* _Exercise prompt_
Write only the number of lines in the records beneath that hold "seminar".

Task inputs below:

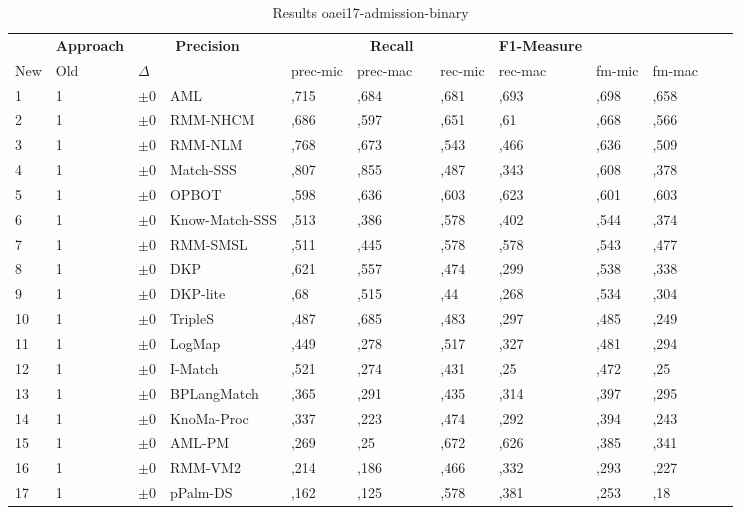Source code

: \begin{table}[htb]
\setlength{\tabcolsep}{0.5em}
\centering
\scriptsize
\begin{tabular}[tb]{lllp{2.3cm}llllllllll}
\noalign{\smallskip}\hline\noalign{\smallskip}
\multicolumn{3}{c}{\textbf{Rank}}& \textbf{Approach}  & \multicolumn{2}{c}{\textbf{Precision}}  & \hspace*{1mm}  & \multicolumn{2}{c}{\textbf{Recall}}  & \hspace*{1mm}  & \multicolumn{2}{c}{\textbf{F1-Measure}}  & \hspace*{1mm} \\
New & Old & $\Delta$ & &prec-mic & prec-mac && rec-mic & rec-mac && fm-mic & fm-mac\\
\noalign{\smallskip}\hline\noalign{\smallskip}
1 & 1 		& $\pm$0 &AML    	&	,715 & ,684 & & ,681 & ,693 & & ,698 & ,658\\
2 & 1 		& $\pm$0 &RMM-NHCM    	&	,686 & ,597 & & ,651 & ,61 & & ,668 & ,566\\
3 & 1 		& $\pm$0 &RMM-NLM    	&	,768 & ,673 & & ,543 & ,466 & & ,636 & ,509\\
4 & 1 		& $\pm$0 &Match-SSS    	&	,807 & ,855 & & ,487 & ,343 & & ,608 & ,378\\
5 & 1 		& $\pm$0 &OPBOT    	&	,598 & ,636 & & ,603 & ,623 & & ,601 & ,603\\
6 & 1 		& $\pm$0 &Know-Match-SSS    	&	,513 & ,386 & & ,578 & ,402 & & ,544 & ,374\\
7 & 1 		& $\pm$0 &RMM-SMSL    	&	,511 & ,445 & & ,578 & ,578 & & ,543 & ,477\\
8 & 1 		& $\pm$0 &DKP    	&	,621 & ,557 & & ,474 & ,299 & & ,538 & ,338\\
9 & 1 		& $\pm$0 &DKP-lite    	&	,68 & ,515 & & ,44 & ,268 & & ,534 & ,304\\
10 & 1 		& $\pm$0 &TripleS    	&	,487 & ,685 & & ,483 & ,297 & & ,485 & ,249\\
11 & 1 		& $\pm$0 &LogMap    	&	,449 & ,278 & & ,517 & ,327 & & ,481 & ,294\\
12 & 1 		& $\pm$0 &I-Match    	&	,521 & ,274 & & ,431 & ,25 & & ,472 & ,25\\
13 & 1 		& $\pm$0 &BPLangMatch    	&	,365 & ,291 & & ,435 & ,314 & & ,397 & ,295\\
14 & 1 		& $\pm$0 &KnoMa-Proc    	&	,337 & ,223 & & ,474 & ,292 & & ,394 & ,243\\
15 & 1 		& $\pm$0 &AML-PM    	&	,269 & ,25 & & ,672 & ,626 & & ,385 & ,341\\
16 & 1 		& $\pm$0 &RMM-VM2    	&	,214 & ,186 & & ,466 & ,332 & & ,293 & ,227\\
17 & 1 		& $\pm$0 &pPalm-DS    	&	,162 & ,125 & & ,578 & ,381 & & ,253 & ,18\\
\end{tabular}
\caption{Results oaei17-admission-binary}
\label{tbl:results}
\end{table}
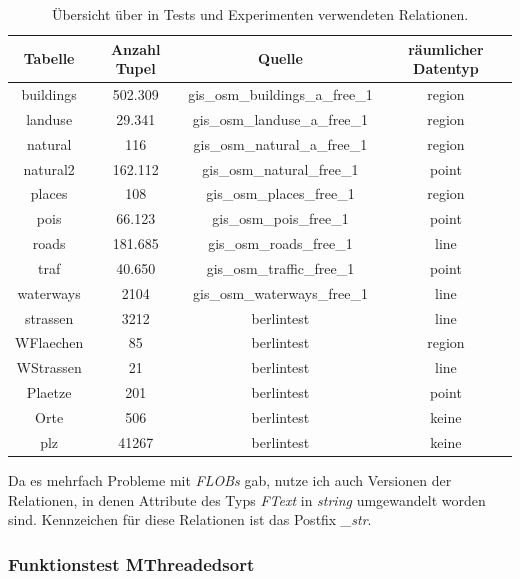 \documentclass[a4paper,12pt,twoside]{article}
\newcommand{\Fb}[1]{\textit{#1}} %
\begin{document}
{\begin{table}
	\centering
\begin{tabular}{|c|c|c|c|}
	\hline 
	Tabelle & Anzahl Tupel & Quelle & räumlicher Datentyp  \\ 
	\hline 
	buildings & 502.309 & gis\_osm\_buildings\_a\_free\_1 & region \\ 
	\hline 
	landuse & 29.341 & gis\_osm\_landuse\_a\_free\_1 & region \\ 
	\hline 
	natural & 116 & gis\_osm\_natural\_a\_free\_1 & region \\ 
	\hline 
	natural2 & 162.112 & gis\_osm\_natural\_free\_1 & point \\ 
	\hline
	places & 108 & gis\_osm\_places\_free\_1 & region \\ 
	\hline 
	pois & 66.123 & gis\_osm\_pois\_free\_1  & point \\ 
	\hline 
	roads & 181.685 & gis\_osm\_roads\_free\_1 & line \\ 
	\hline
	traf & 40.650 & gis\_osm\_traffic\_free\_1  & point \\ 
	\hline 
	waterways & 2104 & gis\_osm\_waterways\_free\_1 & line \\ 
	\hline
	strassen & 3212 &  berlintest & line \\ 
	\hline
	WFlaechen & 85 &  berlintest & region \\ 
	\hline 
	WStrassen & 21 &  berlintest & line \\ 
	\hline 
	Plaetze & 201 &  berlintest & point \\ 
	\hline 
	Orte & 506 & berlintest & keine \\ 
	\hline
	plz & 41267 & berlintest & keine \\ 
	\hline 
\end{tabular}
\caption{\label{tab:testRel} Übersicht über in Tests und Experimenten verwendeten Relationen.}
\end{table}

Da es mehrfach Probleme mit \Fb{FLOBs} gab, nutze ich auch Versionen der Relationen, in denen Attribute des Typs \Fb{FText} in \Fb{string} umgewandelt worden sind. Kennzeichen für diese Relationen ist das Postfix \Fb{\_str}.

\subsubsection{Funktionstest MThreadedsort}

}
\end{document}

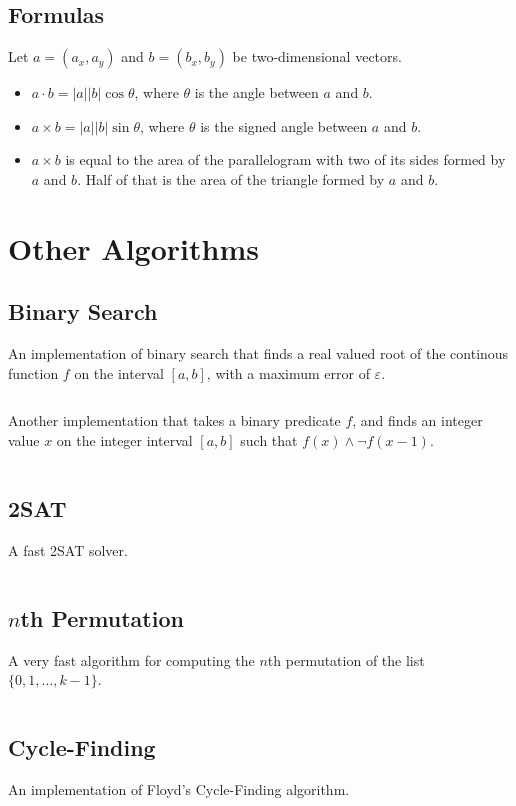 \documentclass[8pt,a4paper]{amsart}
\newcommand{\code}[1]{\inputminted[linenos]{cpp}{_code/#1}}
\begin{document}
    \subsection{Formulas}
        Let $a = (a_x, a_y)$ and $b = (b_x, b_y)$ be two-dimensional vectors.
        \begin{itemize}
            \item $a\cdot b = |a||b|\cos{\theta}$, where $\theta$ is the angle
                between $a$ and $b$.
            \item $a\times b = |a||b|\sin{\theta}$, where $\theta$ is the
                signed angle between $a$ and $b$.
            \item $a\times b$ is equal to the area of the parallelogram with
                two of its sides formed by $a$ and $b$. Half of that is the
                area of the triangle formed by $a$ and $b$.
        \end{itemize}


\section{Other Algorithms}
    \subsection{Binary Search}
        An implementation of binary search that finds a real valued root of the
        continous function $f$ on the interval $[a,b]$, with a maximum error of
        $\varepsilon$.
        \code{other/binary_search_continuous.cpp}

        Another implementation that takes a binary predicate $f$, and finds an
        integer value $x$ on the integer interval $[a,b]$ such that $f(x) \land
        \lnot f(x - 1)$.
        \code{other/binary_search_discrete.cpp}

    \subsection{2SAT}
        A fast 2SAT solver.
        \code{other/two_sat.cpp}

    \subsection{$n$th Permutation}
        A very fast algorithm for computing the $n$th permutation of the list
        $\{0,1,\ldots,k-1\}$.
        \code{other/nth_permutation.cpp}

    \subsection{Cycle-Finding}
        An implementation of Floyd's Cycle-Finding algorithm.
        \code{other/floyds_algorithm.cpp}
\end{document}
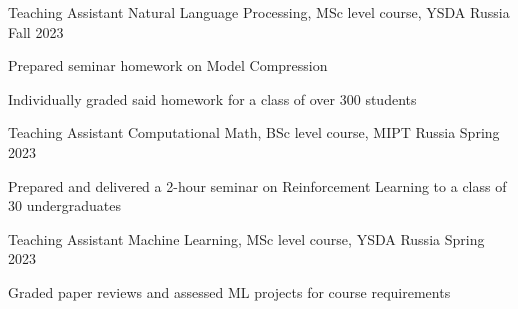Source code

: 
\begin{cventries}
  \cventry
    {Teaching Assistant} %
    {Natural Language Processing, MSc level course, YSDA} %
    {Russia} %
    {Fall 2023} %
    {
      \begin{cvitems} %
        \item {Prepared seminar homework on Model Compression}
        \item {Individually graded said homework for a class of over 300 students}
      \end{cvitems}
    }

    \cventry
    {Teaching Assistant} %
    {Computational Math, BSc level course, MIPT} %
    {Russia} %
    {Spring 2023} %
    {
      \begin{cvitems} %
        \item {Prepared and delivered a 2-hour seminar on Reinforcement Learning to a class of 30 undergraduates}
      \end{cvitems}
    }

  \cventry
    {Teaching Assistant} %
    {Machine Learning, MSc level course, YSDA} %
    {Russia} %
    {Spring 2023} %
    {
      \begin{cvitems} %
        \item {Graded paper reviews and assessed ML projects for course requirements}
      \end{cvitems}
    }
    
\end{cventries}
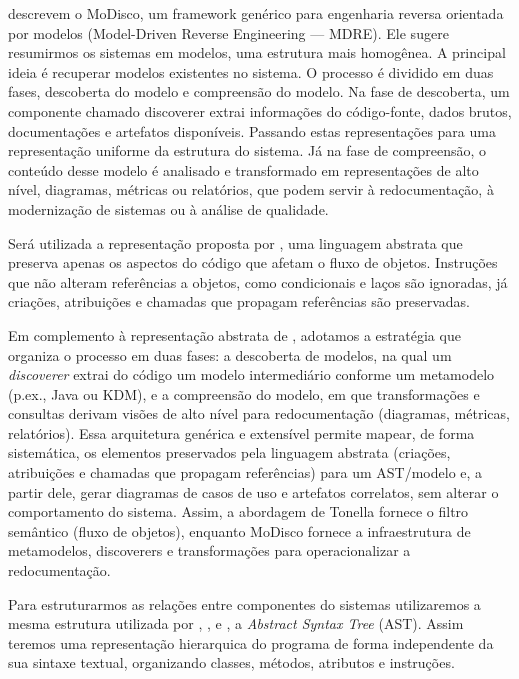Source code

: \documentclass[12pt,a4paper]{article}
\begin{document}
\textcite{Bruneliere2010MoDisco} descrevem o MoDisco, um framework genérico para engenharia reversa orientada por modelos (Model-Driven Reverse Engineering — MDRE). Ele sugere resumirmos os sistemas em modelos, uma estrutura mais homogênea. A principal ideia é recuperar modelos existentes no sistema. O processo é dividido em duas fases, descoberta do modelo e compreensão do modelo. Na fase de descoberta, um componente chamado discoverer extrai informações do código-fonte, dados brutos, documentações e artefatos disponíveis. Passando estas representações para uma representação uniforme da estrutura do sistema. Já na fase de compreensão, o conteúdo desse modelo é analisado e transformado em representações de alto nível, diagramas, métricas ou relatórios, que podem servir à redocumentação, à modernização de sistemas ou à análise de qualidade.

Será utilizada a representação proposta por \textcite{tonella2007reverse}, uma linguagem abstrata que preserva apenas os aspectos do código que afetam o fluxo de objetos. Instruções que não alteram referências a objetos, como condicionais e laços são ignoradas, já criações, atribuições e chamadas que propagam referências são preservadas. 

Em complemento à representação abstrata de \textcite{tonella2007reverse}, adotamos a estratégia \textcite{Bruneliere2010MoDisco} que organiza o processo em duas fases: a descoberta de modelos, na qual um \textit{discoverer} extrai do código um modelo intermediário conforme um metamodelo (p.ex., Java ou KDM), e a compreensão do modelo, em que transformações e consultas derivam visões de alto nível para redocumentação (diagramas, métricas, relatórios). Essa arquitetura genérica e extensível permite mapear, de forma sistemática, os elementos preservados pela linguagem abstrata (criações, atribuições e chamadas que propagam referências) para um AST/modelo e, a partir dele, gerar diagramas de casos de uso e artefatos correlatos, sem alterar o comportamento do sistema. Assim, a abordagem de Tonella fornece o filtro semântico (fluxo de objetos), enquanto MoDisco fornece a infraestrutura de metamodelos, discoverers e transformações para operacionalizar a redocumentação.

Para estruturarmos as relações entre componentes do sistemas utilizaremos a mesma estrutura utilizada por \textcite{tonella2007reverse}, \textcite{pereira2011recovering}, \textcite{Wang2006AST} e \textcite{Fauzi2016AST}, a \textit{Abstract Syntax Tree} (AST). Assim teremos uma representação hierarquica do programa de forma independente da sua sintaxe textual, organizando classes, métodos, atributos e instruções.
\end{document}
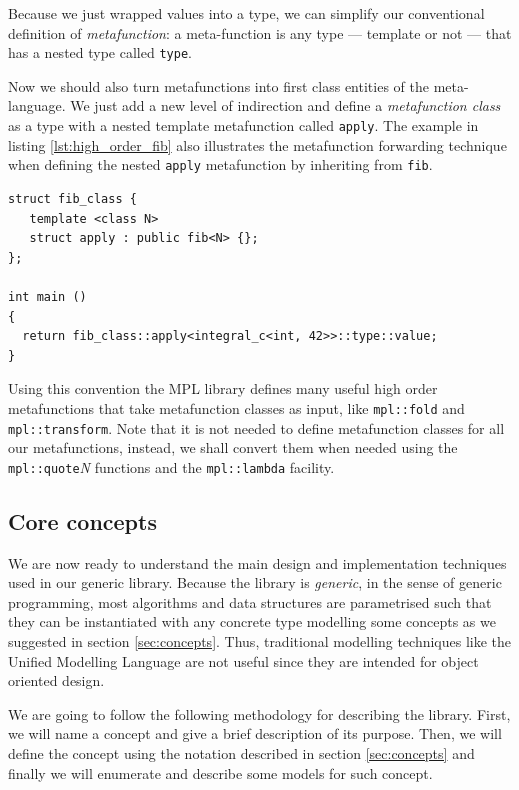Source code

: Because we just wrapped values into a type, we can simplify our
conventional definition of \emph{metafunction}: a meta-function is any
type --- template or not --- that has a nested type called
\texttt{type}.

Now we should also turn metafunctions into first class entities of the
meta-language. We just add a new level of indirection and define a
\emph{metafunction class} as a type with a nested template
metafunction called \texttt{apply}. The example in listing
\ref{lst:high_order_fib} also illustrates the metafunction forwarding
technique when defining the nested \texttt{apply} metafunction by
inheriting from \texttt{fib}.

\begin{lstlisting}[float, caption=Metafunction class for
  computing Fibonacci numbers. We suppose that the previous
  \texttt{fib} definition uses \texttt{integral\_c} to wrap its
  parameters and return types., label=lst:high_order_fib]
struct fib_class { 
   template <class N>
   struct apply : public fib<N> {};
};

int main ()
{
  return fib_class::apply<integral_c<int, 42>>::type::value;
}
\end{lstlisting}

Using this convention the MPL library defines many useful high order
metafunctions that take metafunction classes as input, like
\texttt{mpl::fold} and \texttt{mpl::transform}. Note that it is not
needed to define metafunction classes for all our metafunctions,
instead, we shall convert them when needed using the
\texttt{mpl::quote}\emph{N} functions and the \texttt{mpl::lambda}
facility.

\subsection{Core concepts}
\label{sec:ns-sound-beg}
We are now ready to understand the main design and implementation
techniques used in our generic library. Because the library is
\emph{generic}, in the sense of generic programming, most algorithms
and data structures are parametrised such that they can be
instantiated with any concrete type modelling some concepts as we
suggested in section \ref{sec:concepts}. Thus, traditional modelling
techniques like the Unified Modelling Language are not useful since
they are intended for object oriented design.

We are going to follow the following methodology for describing the
library. First, we will name a concept and give a brief description of
its purpose. Then, we will define the concept using the notation
described in section \ref{sec:concepts} and finally we will enumerate
and describe some models for such concept.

End of Task inputs.

* _Solution to this task_
2